Besides, we were all just standing in line, shuffling our way—shoeless and beltless—through the security process. Nobody could go anywhere.
So, I thought I’d ask in the most inoffensive, even-handed fashion possible: “Excuse me, sir. Do you have a moment for me to quiz you about a couple of public policy issues?” To my surprise, in perhaps two dozen such approaches, almost no one turned the other way. These folks were ready to talk, ready to comment, ready with their opinions.
“If you were President Obama,” I asked, “and this afternoon you could take care of just one big problem our country faces, what would that problem be?”
One or two folks mentioned North Korea and Iran and the nuclear threat. One or two brought up the national debt and the budget deficit. One spoke of global warming. No one mentioned education, immigration, the disintegration of the American family, or homosexual marriage.
Easily trumping any and all of those concerns, in the minds of these people, was this one.
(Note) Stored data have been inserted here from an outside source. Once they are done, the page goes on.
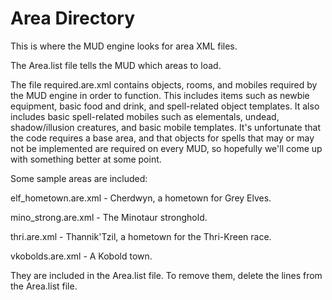 # Area Directory

This is where the MUD engine looks for area XML files.

The Area.list file tells the MUD which areas to load.

The file required.are.xml contains objects, rooms, and mobiles required by the
MUD engine in order to function. This includes items such as newbie equipment,
basic food and drink, and spell-related object templates. It also includes
basic spell-related mobiles such as elementals, undead, shadow/illusion
creatures, and basic mobile templates. It's unfortunate that the code requires
a base area, and that objects for spells that may or may not be implemented
are required on every MUD, so hopefully we'll come up with something better
at some point.

Some sample areas are included:

elf_hometown.are.xml - Cherdwyn, a hometown for Grey Elves.

mino_strong.are.xml - The Minotaur stronghold.

thri.are.xml - Thannik'Tzil, a hometown for the Thri-Kreen race.

vkobolds.are.xml - A Kobold town.

They are included in the Area.list file. To remove them, delete the lines from
the Area.list file.
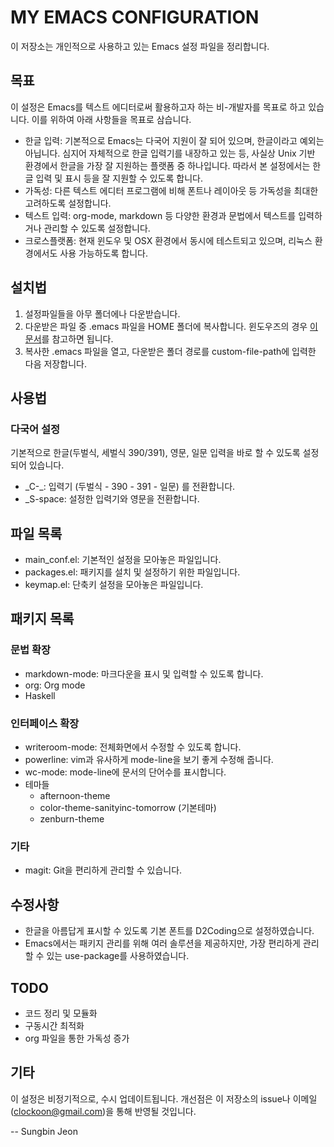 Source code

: # MY EMACS CONFIGURATION

이 저장소는 개인적으로 사용하고 있는 Emacs 설정 파일을 정리합니다.

## 목표
이 설정은 Emacs를 텍스트 에디터로써 활용하고자 하는 비-개발자를 목표로 하고 있습니다. 이를 위하여 아래 사항들을 목표로 삼습니다.

- 한글 입력: 기본적으로 Emacs는 다국어 지원이 잘 되어 있으며, 한글이라고 예외는 아닙니다. 심지어 자체적으로 한글 입력기를 내장하고 있는 등, 사실상 Unix 기반 환경에서 한글을 가장 잘 지원하는 플랫폼 중 하나입니다. 따라서 본 설정에서는 한글 입력 및 표시 등을 잘 지원할 수 있도록 합니다.
- 가독성: 다른 텍스트 에디터 프로그램에 비해 폰트나 레이아웃 등 가독성을 최대한 고려하도록 설정합니다.
- 텍스트 입력: org-mode, markdown 등 다양한 환경과 문법에서 텍스트를 입력하거나 관리할 수 있도록 설정합니다.
- 크로스플랫폼: 현재 윈도우 및 OSX 환경에서 동시에 테스트되고 있으며, 리눅스 환경에서도 사용 가능하도록 합니다.

## 설치법
1. 설정파일들을 아무 폴더에나 다운받습니다.
2. 다운받은 파일 중 .emacs 파일을 HOME 폴더에 복사합니다. 윈도우즈의 경우 [이 문서](https://www.gnu.org/software/emacs/manual/html_node/emacs/Windows-HOME.html)를 참고하면 됩니다.
3. 복사한 .emacs 파일을 열고, 다운받은 폴더 경로를 custom-file-path에 입력한 다음 저장합니다.

## 사용법
### 다국어 설정
기본적으로 한글(두벌식, 세벌식 390/391), 영문, 일문 입력을 바로 할 수 있도록 설정되어 있습니다.

- _C-\_: 입력기 (두벌식 - 390 - 391 - 일문) 를 전환합니다.
- _S-space: 설정한 입력기와 영문을 전환합니다.

## 파일 목록
- main_conf.el: 기본적인 설정을 모아놓은 파일입니다.
- packages.el: 패키지를 설치 및 설정하기 위한 파일입니다.
- keymap.el: 단축키 설정을 모아놓은 파일입니다.

## 패키지 목록
### 문법 확장
- markdown-mode: 마크다운을 표시 및 입력할 수 있도록 합니다.
- org: Org mode
- Haskell

### 인터페이스 확장
- writeroom-mode: 전체화면에서 수정할 수 있도록 합니다.
- powerline: vim과 유사하게 mode-line을 보기 좋게 수정해 줍니다.
- wc-mode: mode-line에 문서의 단어수를 표시합니다.
- 테마들
    - afternoon-theme
	- color-theme-sanityinc-tomorrow (기본테마)
	- zenburn-theme

### 기타
- magit: Git을 편리하게 관리할 수 있습니다.

## 수정사항
- 한글을 아름답게 표시할 수 있도록 기본 폰트를 D2Coding으로 설정하였습니다.
- Emacs에서는 패키지 관리를 위해 여러 솔루션을 제공하지만, 가장 편리하게 관리할 수 있는 use-package를 사용하였습니다.

## TODO
- 코드 정리 및 모듈화
- 구동시간 최적화
- org 파일을 통한 가독성 증가

## 기타
이 설정은 비정기적으로, 수시 업데이트됩니다. 개선점은 이 저장소의 issue나 이메일 (clockoon@gmail.com)을 통해 반영될 것입니다.

-- Sungbin Jeon
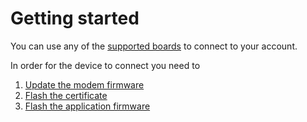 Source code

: # Getting started

You can use any of the [supported boards](../cat-tracker-firmware/supportedboards.md) to connect to your account.

In order for the device to connect you need to

1. [Update the modem firmware](updatemodem.md)
2. [Flash the certificate](flashingcertificate.md)
3. [Flash the application firmware](flashingfirmware.md)

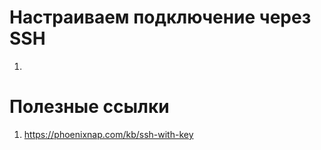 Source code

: # Настраиваем подключение через SSH
1. 


# Полезные ссылки
1. https://phoenixnap.com/kb/ssh-with-key
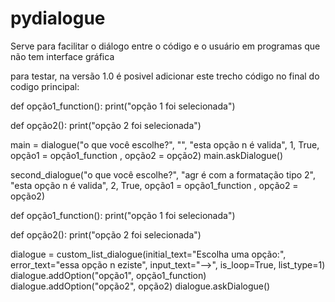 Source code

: # pydialogue
 
Serve para facilitar o diálogo entre o código e o usuário em programas que não tem interface gráfica

para testar, na versão 1.0 é posivel adicionar este trecho código no final do codigo principal:

def opção1_function():
    print("opção 1 foi selecionada")

def opção2():
    print("opção 2 foi selecionada")

main = dialogue("o que você escolhe?", "", "esta opção n é valida", 1, True, opção1 = opção1_function , opção2 = opção2)
main.askDialogue()

second_dialogue("o que você escolhe?", "agr é com a formatação tipo 2", "esta opção n é valida", 2, True, opção1 = opção1_function , opção2 = opção2)



def opção1_function():
    print("opção 1 foi selecionada")

def opção2():
    print("opção 2 foi selecionada")

dialogue = custom_list_dialogue(initial_text="Escolha uma opção:", error_text="essa opção n eziste", input_text="-->", is_loop=True, list_type=1)
dialogue.addOption("opção1", opção1_function)
dialogue.addOption("opção2", opção2)
dialogue.askDialogue() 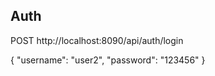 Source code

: 
## Auth
	
POST http://localhost:8090/api/auth/login

{
    "username": "user2",
    "password": "123456"
} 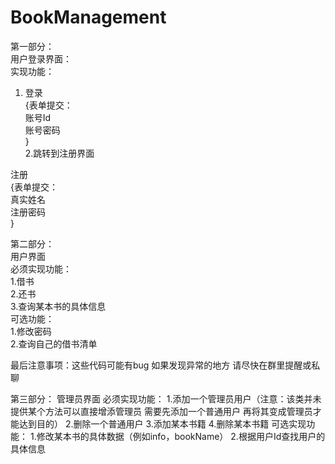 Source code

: # BookManagement

第一部分：<br/>
用户登录界面：<br/>
实现功能：<br/>
 1. 登录<br/>
 {表单提交：<br/>
          账号Id<br/>
          账号密码<br/>
 }<br/>
 2.跳转到注册界面<br/>
 
 注册<br/>
 {表单提交：<br/>
          真实姓名<br/>
          注册密码<br/>
 }

 第二部分：<br/>
       用户界面<br/>
       必须实现功能：<br/>
                1.借书<br/>
                2.还书<br/>
                3.查询某本书的具体信息<br/>
       可选功能：<br/>
                1.修改密码<br/>
                2.查询自己的借书清单<br/>
               
 最后注意事项：这些代码可能有bug 如果发现异常的地方 请尽快在群里提醒或私聊
 
 
 
 第三部分：
       管理员界面
       必须实现功能：
                1.添加一个管理员用户（注意：该类并未提供某个方法可以直接增添管理员 需要先添加一个普通用户
                再将其变成管理员才能达到目的）
                2.删除一个普通用户
                3.添加某本书籍
                4.删除某本书籍
        可选实现功能：
                1.修改某本书的具体数据（例如info，bookName）
                2.根据用户Id查找用户的具体信息
                
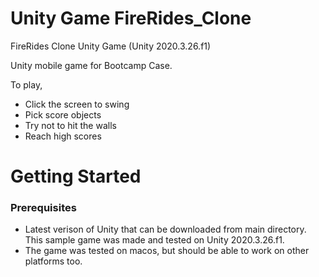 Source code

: # Unity Game FireRides_Clone
FireRides Clone Unity Game (Unity 2020.3.26.f1)

Unity mobile game for Bootcamp Case.

To play, 

- Click the screen to swing
- Pick score objects
- Try not to hit the walls
- Reach high scores

# Getting Started

### Prerequisites

- Latest verison of Unity that can be downloaded from main directory. This sample game was made and tested on Unity 2020.3.26.f1.
- The game was tested on macos, but should be able to work on other platforms too.
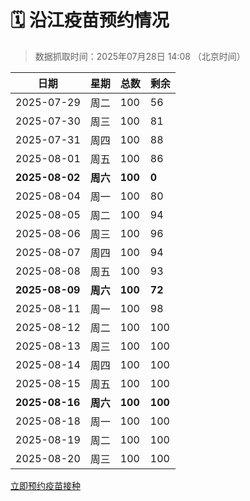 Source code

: # 🗓️ 沿江疫苗预约情况

> 数据抓取时间：2025年07月28日 14:08 （北京时间）

| 日期 | 星期 | 总数 | 剩余 |
|------|------|------|------|
| 2025-07-29 | 周二 | 100 | 56 |
| 2025-07-30 | 周三 | 100 | 81 |
| 2025-07-31 | 周四 | 100 | 88 |
| 2025-08-01 | 周五 | 100 | 86 |
| **2025-08-02** | **周六** | **100** | **0** |
| 2025-08-04 | 周一 | 100 | 80 |
| 2025-08-05 | 周二 | 100 | 94 |
| 2025-08-06 | 周三 | 100 | 96 |
| 2025-08-07 | 周四 | 100 | 94 |
| 2025-08-08 | 周五 | 100 | 93 |
| **2025-08-09** | **周六** | **100** | **72** |
| 2025-08-11 | 周一 | 100 | 98 |
| 2025-08-12 | 周二 | 100 | 100 |
| 2025-08-13 | 周三 | 100 | 100 |
| 2025-08-14 | 周四 | 100 | 100 |
| 2025-08-15 | 周五 | 100 | 100 |
| **2025-08-16** | **周六** | **100** | **100** |
| 2025-08-18 | 周一 | 100 | 100 |
| 2025-08-19 | 周二 | 100 | 100 |
| 2025-08-20 | 周三 | 100 | 100 |


<div class="button-container">
<a class="btn" href="http://yfzweb.ishequ.net/#/login" target="_blank">立即预约疫苗接种</a>
</div>
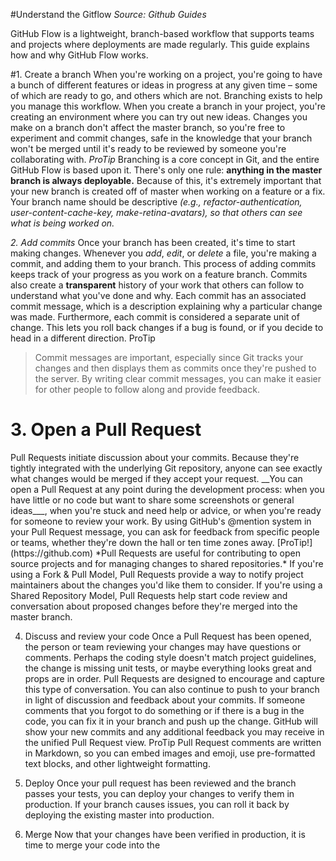 ﻿
#Understand the Gitflow
*Source: Github Guides*



GitHub Flow is a lightweight, branch-based workflow that supports teams and projects where deployments are made regularly. This guide explains how and why GitHub Flow works.

#1. Create a branch
When you're working on a project, you're going to have a bunch of different features or ideas in progress at any given time – some of which are ready to go, and others which are not. Branching exists to help you manage this workflow.
When you create a branch in your project, you're creating an environment where you can try out new ideas. Changes you make on a branch don't affect the master branch, so you're free to experiment and commit changes, safe in the knowledge that your branch won't be merged until it's ready to be reviewed by someone you're collaborating with.
*ProTip*
Branching is a core concept in Git, and the entire GitHub Flow is based upon it. There's only one rule: **anything in the master branch is always deployable.**
Because of this, it's extremely important that your new branch is created off of master when working on a feature or a fix. Your branch name should be descriptive *(e.g., refactor-authentication, user-content-cache-key, make-retina-avatars), so that others can see what is being worked on.*


*2. Add commits*
Once your branch has been created, it's time to start making changes. Whenever you *add*, *edit*, or *delete* a file, you're making a commit, and adding them to your branch. This process of adding commits keeps track of your progress as you work on a feature branch.
Commits also create a **transparent** history of your work that others can follow to understand what you've done and why. Each commit has an associated commit message, which is a description explaining why a particular change was made. Furthermore, each commit is considered a separate unit of change. This lets you roll back changes if a bug is found, or if you decide to head in a different direction.
ProTip
>Commit messages are important, especially since Git tracks your changes and then displays them as commits once they're pushed to the server. By writing clear commit messages, you can make it easier for other people to follow along and provide feedback.


<h1>3. Open a Pull Request</h1>
Pull Requests initiate discussion about your commits. Because they're tightly integrated with the underlying Git repository, anyone can see exactly what changes would be merged if they accept your request.
__You can open a Pull Request at any point during the development process: when you have little or no code but want to share some screenshots or general ideas___, when you're stuck and need help or advice, or when you're ready for someone to review your work. By using GitHub's @mention system in your Pull Request message, you can ask for feedback from specific people or teams, whether they're down the hall or ten time zones away.
[ProTip!](https://github.com)
*Pull Requests are useful for contributing to open source projects and for managing changes to shared repositories.* If you're using a Fork & Pull Model, Pull Requests provide a way to notify project maintainers about the changes you'd like them to consider. If you're using a Shared Repository Model, Pull Requests help start code review and conversation about proposed changes before they're merged into the master branch.

4. Discuss and review your code
Once a Pull Request has been opened, the person or team reviewing your changes may have questions or comments. Perhaps the coding style doesn't match project guidelines, the change is missing unit tests, or maybe everything looks great and props are in order. Pull Requests are designed to encourage and capture this type of conversation.
You can also continue to push to your branch in light of discussion and feedback about your commits. If someone comments that you forgot to do something or if there is a bug in the code, you can fix it in your branch and push up the change. GitHub will show your new commits and any additional feedback you may receive in the unified Pull Request view.
ProTip
Pull Request comments are written in Markdown, so you can embed images and emoji, use pre-formatted text blocks, and other lightweight formatting.

5. Deploy
Once your pull request has been reviewed and the branch passes your tests, you can deploy your changes to verify them in production. If your branch causes issues, you can roll it back by deploying the existing master into production.

6. Merge
Now that your changes have been verified in production, it is time to merge your code into the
Waving their arms in every direction, these folks were focused on just one big concern: What might President Obama do to resolve the horrendous waste, delay, and frustration brought on by airport security?
The folks at the Buffalo airport, I think, are on to something. Not to minimize any of the other issues—but if our nation can’t do any better at policing the identities of who gets on our airplanes day after day, then we’re in pretty bad shape. In this particular war, we have virtually run up the white flag of surrender, conceding that as far as we can see into the future, we will play the game in the manner dictated by our enemy.
It is a colossally costly war. It would be bad enough if we had to account only for the out-of-pocket costs: There are the capital construction costs of the armor-plated steel, concrete, and glass structures that have made fortresses of our airports. There are the long conveyors for trays and the whiz-bang X-ray machines to examine our most inward parts. And there are the salaries of the tens of thousands of stern TSA foot soldiers, and their attendant bureaucracy. No one seems to know for sure—but even the beginning estimates are that all these costs add a minimum of 25 percent to every airline ticket purchased, and that such costs are with us as far as we can see into the future.
Far more stultifying, though, than all those outlays are the costs of wasted human energy. It’s easy to forget that it’s been only for the last decade that we’ve been required to show up at least a full hour earlier than flight time—and that a typical passenger can count on spending most of that hour standing somewhere in line. Virtually every aspect of loading a plane (and often unloading it as well) has security ramifications; each one adds to a passenger’s waiting time. The result is that my trip from Buffalo to Boston almost certainly took at least half an hour longer now than the same flight took a generation ago.
It didn’t take a whiz-bang X-ray machine to figure out what was rankling the folks I talked to at the Buffalo airport. “It used to be fun to fly somewhere,” Buffalo resident Irma Fouts told me. “It’s nothing but tedious now.”
I’m not pretending I have a recommendation for Mr. Obama about how to fix this problem. I’m just saying that a solution that puts people in long lines, with lots of time to get upset about it all, is no solution at all. Something I just learned in Buffalo is that one of the worst things you can do to folks, when you’re asking them to do something really uncomfortable, is to give them time to think about it.